** Opening Dataset content block **
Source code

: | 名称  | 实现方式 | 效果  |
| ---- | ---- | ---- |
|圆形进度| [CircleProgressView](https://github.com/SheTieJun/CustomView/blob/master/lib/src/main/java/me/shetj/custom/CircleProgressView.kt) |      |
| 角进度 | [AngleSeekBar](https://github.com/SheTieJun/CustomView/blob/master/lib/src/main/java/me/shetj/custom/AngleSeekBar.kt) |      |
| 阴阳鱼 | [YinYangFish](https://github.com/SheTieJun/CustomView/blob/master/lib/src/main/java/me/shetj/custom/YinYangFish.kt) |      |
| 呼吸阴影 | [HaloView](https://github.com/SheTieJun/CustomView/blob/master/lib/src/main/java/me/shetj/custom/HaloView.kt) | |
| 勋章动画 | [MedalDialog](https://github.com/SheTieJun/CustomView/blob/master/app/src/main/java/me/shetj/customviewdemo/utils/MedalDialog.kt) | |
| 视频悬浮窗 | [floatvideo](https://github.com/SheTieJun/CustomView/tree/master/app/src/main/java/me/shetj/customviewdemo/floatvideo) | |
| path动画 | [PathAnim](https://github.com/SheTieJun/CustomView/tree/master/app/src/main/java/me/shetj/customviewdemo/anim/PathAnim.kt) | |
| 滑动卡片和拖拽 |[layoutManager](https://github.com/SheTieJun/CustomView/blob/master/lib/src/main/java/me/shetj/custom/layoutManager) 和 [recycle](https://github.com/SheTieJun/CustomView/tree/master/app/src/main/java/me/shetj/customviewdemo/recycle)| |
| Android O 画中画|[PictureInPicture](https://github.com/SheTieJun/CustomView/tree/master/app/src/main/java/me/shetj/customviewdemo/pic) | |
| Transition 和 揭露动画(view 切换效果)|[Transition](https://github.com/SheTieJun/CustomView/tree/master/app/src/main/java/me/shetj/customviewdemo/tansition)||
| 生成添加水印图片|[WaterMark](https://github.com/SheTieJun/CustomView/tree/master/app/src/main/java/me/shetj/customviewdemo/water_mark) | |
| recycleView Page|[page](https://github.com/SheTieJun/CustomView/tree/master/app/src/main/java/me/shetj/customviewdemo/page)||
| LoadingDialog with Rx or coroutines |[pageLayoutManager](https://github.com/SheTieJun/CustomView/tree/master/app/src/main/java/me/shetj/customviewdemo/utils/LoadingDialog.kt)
** Closing Dataset content block **
• [Task details] Considering the records above, state how many lines contain the word "utils", with nothing else in your reply.

• [Output for this task] 2